### [WORK REQUEST]
Filter the entries below, keeping only lines with the word "connection".

### [SOURCE DATA]
*****

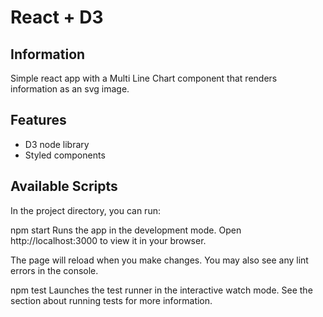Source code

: # React + D3

## Information

Simple react app with a Multi Line Chart component that renders information
as an svg image.

## Features

- D3 node library
- Styled components

## Available Scripts

In the project directory, you can run:

npm start
Runs the app in the development mode.
Open http://localhost:3000 to view it in your browser.

The page will reload when you make changes.
You may also see any lint errors in the console.

npm test
Launches the test runner in the interactive watch mode.
See the section about running tests for more information.

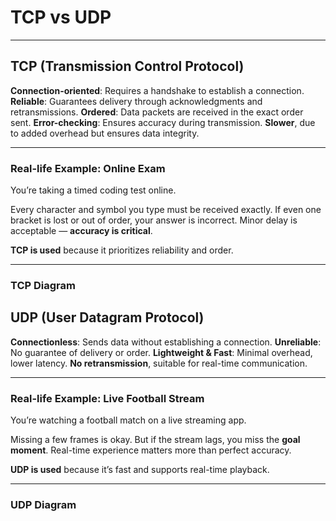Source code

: # TCP vs UDP

---

## TCP (Transmission Control Protocol)

**Connection-oriented**: Requires a handshake to establish a connection.
**Reliable**: Guarantees delivery through acknowledgments and retransmissions.
**Ordered**: Data packets are received in the exact order sent.
**Error-checking**: Ensures accuracy during transmission.
**Slower**, due to added overhead but ensures data integrity.

---

### Real-life Example: Online Exam

You’re taking a timed coding test online.

Every character and symbol you type must be received exactly.
If even one bracket is lost or out of order, your answer is incorrect.
Minor delay is acceptable — **accuracy is critical**.

**TCP is used** because it prioritizes reliability and order.

---

### TCP Diagram

## UDP (User Datagram Protocol)

**Connectionless**: Sends data without establishing a connection.
**Unreliable**: No guarantee of delivery or order.
**Lightweight & Fast**: Minimal overhead, lower latency.
**No retransmission**, suitable for real-time communication.

---

### Real-life Example: Live Football Stream

You’re watching a football match on a live streaming app.

Missing a few frames is okay.
But if the stream lags, you miss the **goal moment**.
Real-time experience matters more than perfect accuracy.

**UDP is used** because it’s fast and supports real-time playback.

---

### UDP Diagram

*****

### [ANSWER SECTION]
**Connection-oriented**: Requires a handshake to establish a connection.
**Connectionless**: Sends data without establishing a connection.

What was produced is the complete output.